For a good part of my life, I read bible stories and most
other stories, with a moral point of view.
I was either the hero or antihero.
The story illustrated the kind of person I should or should not be but,
either way, it was all about me. Then,
when the gospel found me, I suddenly saw that I had been reading those stories
all wrong. The gospel taught me that
Jesus is the hero of every story. Even
the best of human beings can be only a dim light pointing to the brilliant light
of Christ. The only parts that were
about me were the anti-hero parts, and their purpose was not primarily to show
me how to be a better person, but to open my eyes to the kind of person I
really am and, thus, to my need of a savior.
We have a recliner that sits right in front of the picture
window in our living room, but we seldom sit in it, preferring the sofa or the
loveseat. The other day, however, I
plopped down in the chair and looked out, and there, right at eye level, was a cardinal sitting in a nest, looking back at me.
It was a relatively small bird, and, because it was hot outside, its
beak was open. “Oh, it’s a baby,” I
thought, “and it’s probably waiting for the parents to come feed it.
I was sad that I had missed the entire chapter where the egg
or eggs hatched and where the babies cheeped incessantly and the poor parents
had to make endless trips to meet the demands for food.
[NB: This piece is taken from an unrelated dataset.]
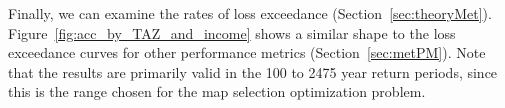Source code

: 
Finally, we can examine the rates of loss exceedance (Section~\ref{sec:theoryMet}). Figure~\ref{fig:acc_by_TAZ_and_income} shows a similar shape to the loss exceedance curves for other performance metrics (Section~\ref{sec:metPM}). Note that the results are primarily valid in the 100 to 2475 year return periods, since this is the range chosen for the map selection optimization problem. %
I was glad, though, that I would at least get
to witness the last few days of this little one’s time in the nest. It definitely looked ready to leave at any
time. I did see a male cardinal zoom past a few times, but never witnessed the
bird being fed.
Then, a day or so later, I peeked out the window and saw
that the nest was empty. I don’t know a
lot about birds, except their habits at my bird feeding station, but my
husband, who knows a bit more than I do, informed me that once birds leave the
nest, they do not return, so I resigned myself to the fact that the baby was
gone. However, later that day, the baby
was back in the nest. My husband was
surprised, but not too worried. I, on
the other hand, immediately assumed that something was wrong. The baby just sat there, with it’s mouth
open, waiting, and as far as I could tell, no parents were coming to feed
it.
By then I had done some reading on birds leaving the nest,
and I now knew this was highly unusual.
I began checking throughout the day.
Sometimes the bird was gone, and my hopes would go up, but it always
quickly returned. I confess that I sometimes stood near
the window and talked to the bird, who couldn’t really hear me, but always
looked right at me as I spoke. “What are
you doing,” I asked. “Are you okay? You really need to learn to feed yourself
now. It’s pretty clear that your parents
are finished raising you. You won’t last
long if you keep coming back here and sitting in the nest all day.”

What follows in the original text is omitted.